There is a a divide amongst team Dongshow over the worth of early season skiing. On one side are people like Mania (despite a broken femur attributed to the cause) and myself, who suffering from autumnal apathy can not wait to make mediocre turns after the first dusting thick enough to disguise the rocks. We feel a summer of boredom and a fall of getting fat watching football justifies destroying a pair of skis in search of forgettable skiing. The opposite side are the Wilsonites, who refuse all ski before Christmas, out of principal, regardless of snow depth. This dispute has ragged on since the early Utah days, before Radical was a fugitive and before Politics was an ex-con.

Today, in the office, dreaming (sunny this morning) of some early season turns, I stumbled across this article and was prepared to have a good laugh at Colorado’s expense. I carry a grudge against that state, based on the number of times my Utah complaints prompted the annoying Michigander question, “Why don’t you just live in Colorado?” But as I was getting started I couldn’t help but think of lift served November days in Little Cottonwood that were scarily similar, so after some brief contemplation I realised that the key statement“No doubt, resort owners know they can make more money by opening early, as many skiers and snowboarders gladly accept the crowds for the chance to go down the few runs the snowmakers make possible” is a fair statement when applied to skiers everywhere, and that rather then writing the ‘woo! Colorado sucks!’ article we’re eagerly awaiting Dave to finish, I’d be better off ranting about the stupidity of North American skiers in general.

Now, I’ll concede that I grew up skiing in Michigan, and that without the motivating skiing snow guns provided, I could find myself about to lose my job at a car plant. So I don’t really have any gripes with artificial snow, but I do question it’s necessity in places like Utah, Alaska, or even relatively snowless Colorado.

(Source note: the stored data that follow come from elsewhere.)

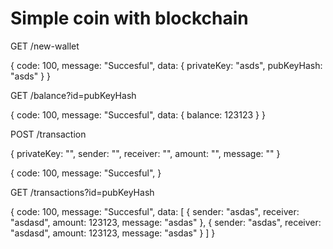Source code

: # Simple coin with blockchain


GET /new-wallet

{
	code: 100,
	message: "Succesful",
	data: {
		privateKey: "asds",
		pubKeyHash: "asds"
	}
}

GET /balance?id=pubKeyHash

{
	code: 100,
	message: "Succesful",
	data: {
		balance: 123123
	}
}

POST /transaction

{
	privateKey: "",
	sender: "",
	receiver: "",
	amount: "",
	message: ""
}

{
	code: 100,
	message: "Succesful",
}

GET /transactions?id=pubKeyHash

{
	code: 100,
	message: "Succesful",
	data: [
		{
			sender: "asdas",
			receiver: "asdasd",
			amount: 123123,
			message: "asdas"
		},
		{
			sender: "asdas",
			receiver: "asdasd",
			amount: 123123,
			message: "asdas"
		}
	]
}
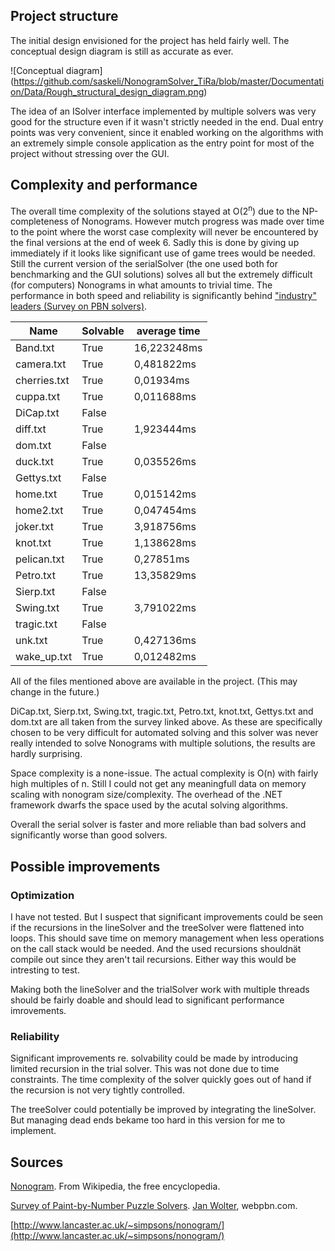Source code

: ## Project structure

The initial design envisioned for the project has held fairly well. The conceptual design diagram is still as accurate as ever.

![Conceptual diagram] (https://github.com/saskeli/NonogramSolver_TiRa/blob/master/Documentation/Data/Rough_structural_design_diagram.png)

The idea of an ISolver interface implemented by multiple solvers was very good for the structure even if it wasn't strictly needed in the end. Dual entry points was very convenient, since it enabled working on the algorithms with an extremely simple console application as the entry point for most of the project without stressing over the GUI.

## Complexity and performance

The overall time complexity of the solutions stayed at O(2<sup>n</sup>) due to the NP-completeness of Nonograms. However mutch progress was made over time to the point where the worst case complexity will never be encountered by the final versions at the end of week 6. Sadly this is done by giving up immediately if it looks like significant use of game trees would be needed. Still the current version of the serialSolver (the one used both for benchmarking and the GUI solutions) solves all but the extremely difficult (for computers) Nonograms in what amounts to trivial time. The performance in both speed and reliability is significantly behind ["industry" leaders (Survey on PBN solvers)](http://webpbn.com/survey/#samptime).

Name | Solvable | average time|
-----|----------|-------------|
Band.txt | True | 16,223248ms |
camera.txt | True | 0,481822ms |
cherries.txt | True | 0,01934ms |
cuppa.txt | True | 0,011688ms |
DiCap.txt | False | |
diff.txt | True | 1,923444ms |
dom.txt | False | |
duck.txt | True | 0,035526ms |
Gettys.txt | False | |
home.txt | True | 0,015142ms |
home2.txt | True | 0,047454ms |
joker.txt | True | 3,918756ms |
knot.txt | True | 1,138628ms |
pelican.txt | True | 0,27851ms |
Petro.txt | True | 13,35829ms |
Sierp.txt | False | |
Swing.txt | True | 3,791022ms |
tragic.txt | False | |
unk.txt | True | 0,427136ms |
wake_up.txt | True | 0,012482ms |

All of the files mentioned above are available in the project. (This may change in the future.)

DiCap.txt, Sierp.txt, Swing.txt, tragic.txt, Petro.txt, knot.txt, Gettys.txt and dom.txt are all taken from the survey linked above. As these are specifically chosen to be very difficult for automated solving and this solver was never really intended to solve Nonograms with multiple solutions, the results are hardly surprising.

Space complexity is a none-issue. The actual complexity is O(n) with fairly high multiples of n. Still I could not get any meaningfull data on memory scaling with nonogram size/complexity. The overhead of the .NET framework dwarfs the space used by the acutal solving algorithms.

Overall the serial solver is faster and more reliable than bad solvers and significantly worse than good solvers.

## Possible improvements

### Optimization

I have not tested. But I suspect that significant improvements could be seen if the recursions in the lineSolver and the treeSolver were flattened into loops. This should save time on memory management when less operations on the call stack would be needed. And the used recursions shouldnät compile out since they aren't tail recursions. Either way this would be intresting to test.

Making both the lineSolver and the trialSolver work with multiple threads should be fairly doable and should lead to significant performance imrovements.

### Reliability

Significant improvements re. solvability could be made by introducing limited recursion in the trial solver. This was not done due to time constraints. The time complexity of the solver quickly goes out of hand if the recursion is not very tightly controlled.

The treeSolver could potentially be improved by integrating the lineSolver. But managing dead ends bekame too hard in this version for me to implement.

## Sources

[Nonogram](https://en.wikipedia.org/wiki/Nonogram). From Wikipedia, the free encyclopedia.

[Survey of Paint-by-Number Puzzle Solvers](http://webpbn.com/survey/). [Jan Wolter](http://unixpapa.com/), webpbn.com.

[http://www.lancaster.ac.uk/~simpsons/nonogram/](http://www.lancaster.ac.uk/~simpsons/nonogram/)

Ski Areas everywhere waste oodles of money snowmaking hoping to open by Thanksgiving, only to close in early April with 80 inches on the ground due to a lack of interest. What is wrong with skiers? Well if my usual skiing experience invovled sharing a single icy slope with “2,400 riders an hour” i’d quit before spring too. Then there are places like Alyeska, which despite getting upwards of 800 inches on any given season, and having a tram that renders the lower mountain obsolete, will spend thousand of dollars making snow so a few fools can ski to their car on a rainy day in December. Rather then operate at a loss in late spring to provide a quality skiing when it’s hard to find but extremely sunny, they’ve decided to throw money away to coddle the delusional fantasy that winter in Alaska means snow at all elevations.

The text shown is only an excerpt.